Problem requirements: Except for the images, repeat the entries below word for word.

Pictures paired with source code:
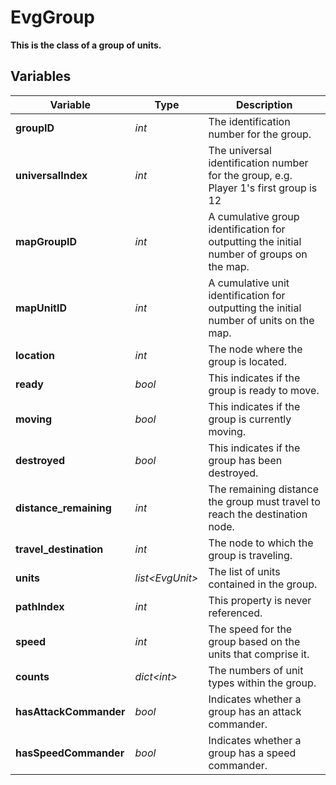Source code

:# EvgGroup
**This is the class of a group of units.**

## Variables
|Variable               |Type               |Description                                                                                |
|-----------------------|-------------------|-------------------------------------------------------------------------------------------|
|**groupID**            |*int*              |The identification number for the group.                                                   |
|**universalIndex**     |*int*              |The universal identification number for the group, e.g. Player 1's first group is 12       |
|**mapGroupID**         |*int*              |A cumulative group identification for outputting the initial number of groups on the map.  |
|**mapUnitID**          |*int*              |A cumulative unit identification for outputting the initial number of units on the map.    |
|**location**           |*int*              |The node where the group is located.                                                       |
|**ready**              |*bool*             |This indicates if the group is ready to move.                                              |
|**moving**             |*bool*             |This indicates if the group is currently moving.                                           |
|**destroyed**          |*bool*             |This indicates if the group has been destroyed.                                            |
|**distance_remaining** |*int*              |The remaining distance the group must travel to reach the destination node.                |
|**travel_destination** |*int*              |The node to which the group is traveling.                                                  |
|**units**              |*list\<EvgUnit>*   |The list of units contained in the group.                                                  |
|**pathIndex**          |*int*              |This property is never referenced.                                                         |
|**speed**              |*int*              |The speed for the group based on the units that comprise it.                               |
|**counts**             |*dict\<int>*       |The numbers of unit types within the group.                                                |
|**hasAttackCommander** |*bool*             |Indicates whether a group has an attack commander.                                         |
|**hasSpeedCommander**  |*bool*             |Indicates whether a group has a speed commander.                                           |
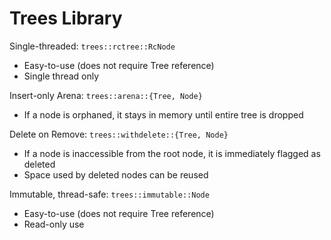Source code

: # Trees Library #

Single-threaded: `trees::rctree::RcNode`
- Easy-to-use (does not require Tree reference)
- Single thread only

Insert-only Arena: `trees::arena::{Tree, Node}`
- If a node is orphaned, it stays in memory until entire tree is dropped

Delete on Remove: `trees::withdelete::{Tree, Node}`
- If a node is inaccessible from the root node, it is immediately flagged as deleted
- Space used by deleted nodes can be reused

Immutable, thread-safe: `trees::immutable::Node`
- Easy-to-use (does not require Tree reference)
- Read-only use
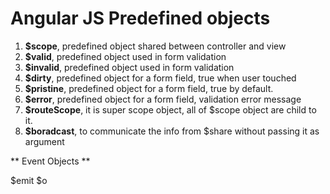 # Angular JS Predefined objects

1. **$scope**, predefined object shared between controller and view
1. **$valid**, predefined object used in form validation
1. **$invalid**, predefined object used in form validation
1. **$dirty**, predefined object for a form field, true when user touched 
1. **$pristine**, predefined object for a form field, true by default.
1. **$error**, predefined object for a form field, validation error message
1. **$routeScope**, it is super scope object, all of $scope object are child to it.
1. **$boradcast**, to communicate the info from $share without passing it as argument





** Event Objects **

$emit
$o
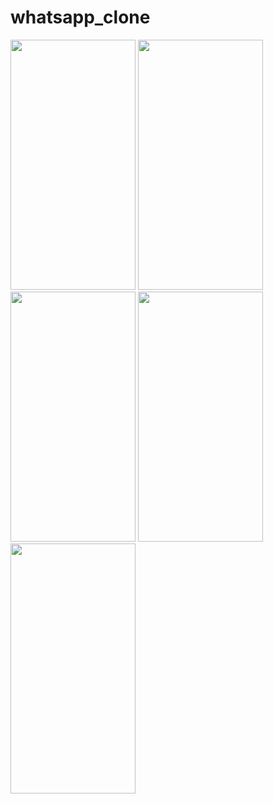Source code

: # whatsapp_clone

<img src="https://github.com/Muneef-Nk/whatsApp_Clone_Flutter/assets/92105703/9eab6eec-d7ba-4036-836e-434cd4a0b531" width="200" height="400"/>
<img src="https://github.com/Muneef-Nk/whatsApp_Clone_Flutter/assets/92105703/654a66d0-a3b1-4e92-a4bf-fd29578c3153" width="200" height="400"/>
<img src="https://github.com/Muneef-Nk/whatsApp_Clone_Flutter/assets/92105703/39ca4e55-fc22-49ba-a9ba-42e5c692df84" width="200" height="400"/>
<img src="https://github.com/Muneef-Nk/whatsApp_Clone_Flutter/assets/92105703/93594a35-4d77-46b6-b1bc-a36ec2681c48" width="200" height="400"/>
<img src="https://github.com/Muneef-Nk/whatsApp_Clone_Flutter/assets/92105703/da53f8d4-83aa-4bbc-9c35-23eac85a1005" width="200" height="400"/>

Output below:
Source code

:# EvgGroup
**This is the class of a group of units.**

## Variables
|Variable               |Type               |Description                                                                                |
|-----------------------|-------------------|-------------------------------------------------------------------------------------------|
|**groupID**            |*int*              |The identification number for the group.                                                   |
|**universalIndex**     |*int*              |The universal identification number for the group, e.g. Player 1's first group is 12       |
|**mapGroupID**         |*int*              |A cumulative group identification for outputting the initial number of groups on the map.  |
|**mapUnitID**          |*int*              |A cumulative unit identification for outputting the initial number of units on the map.    |
|**location**           |*int*              |The node where the group is located.                                                       |
|**ready**              |*bool*             |This indicates if the group is ready to move.                                              |
|**moving**             |*bool*             |This indicates if the group is currently moving.                                           |
|**destroyed**          |*bool*             |This indicates if the group has been destroyed.                                            |
|**distance_remaining** |*int*              |The remaining distance the group must travel to reach the destination node.                |
|**travel_destination** |*int*              |The node to which the group is traveling.                                                  |
|**units**              |*list\<EvgUnit>*   |The list of units contained in the group.                                                  |
|**pathIndex**          |*int*              |This property is never referenced.                                                         |
|**speed**              |*int*              |The speed for the group based on the units that comprise it.                               |
|**counts**             |*dict\<int>*       |The numbers of unit types within the group.                                                |
|**hasAttackCommander** |*bool*             |Indicates whether a group has an attack commander.                                         |
|**hasSpeedCommander**  |*bool*             |Indicates whether a group has a speed commander.                                           |
Source code

: # Trees Library #

Single-threaded: `trees::rctree::RcNode`
- Easy-to-use (does not require Tree reference)
- Single thread only

Insert-only Arena: `trees::arena::{Tree, Node}`
- If a node is orphaned, it stays in memory until entire tree is dropped

Delete on Remove: `trees::withdelete::{Tree, Node}`
- If a node is inaccessible from the root node, it is immediately flagged as deleted
- Space used by deleted nodes can be reused

Immutable, thread-safe: `trees::immutable::Node`
- Easy-to-use (does not require Tree reference)
- Read-only use
 # Angular JS Predefined objects

1. **$scope**, predefined object shared between controller and view
1. **$valid**, predefined object used in form validation
1. **$invalid**, predefined object used in form validation
1. **$dirty**, predefined object for a form field, true when user touched 
1. **$pristine**, predefined object for a form field, true by default.
1. **$error**, predefined object for a form field, validation error message
1. **$routeScope**, it is super scope object, all of $scope object are child to it.
1. **$boradcast**, to communicate the info from $share without passing it as argument





** Event Objects **

$emit
$o
Source code

: # whatsapp_clone

<img src="https://github.com/Muneef-Nk/whatsApp_Clone_Flutter/assets/92105703/9eab6eec-d7ba-4036-836e-434cd4a0b531" width="200" height="400"/>
<img src="https://github.com/Muneef-Nk/whatsApp_Clone_Flutter/assets/92105703/654a66d0-a3b1-4e92-a4bf-fd29578c3153" width="200" height="400"/>
<img src="https://github.com/Muneef-Nk/whatsApp_Clone_Flutter/assets/92105703/39ca4e55-fc22-49ba-a9ba-42e5c692df84" width="200" height="400"/>
<img src="https://github.com/Muneef-Nk/whatsApp_Clone_Flutter/assets/92105703/93594a35-4d77-46b6-b1bc-a36ec2681c48" width="200" height="400"/>
<img src="https://github.com/Muneef-Nk/whatsApp_Clone_Flutter/assets/92105703/da53f8d4-83aa-4bbc-9c35-23eac85a1005" width="200" height="400"/>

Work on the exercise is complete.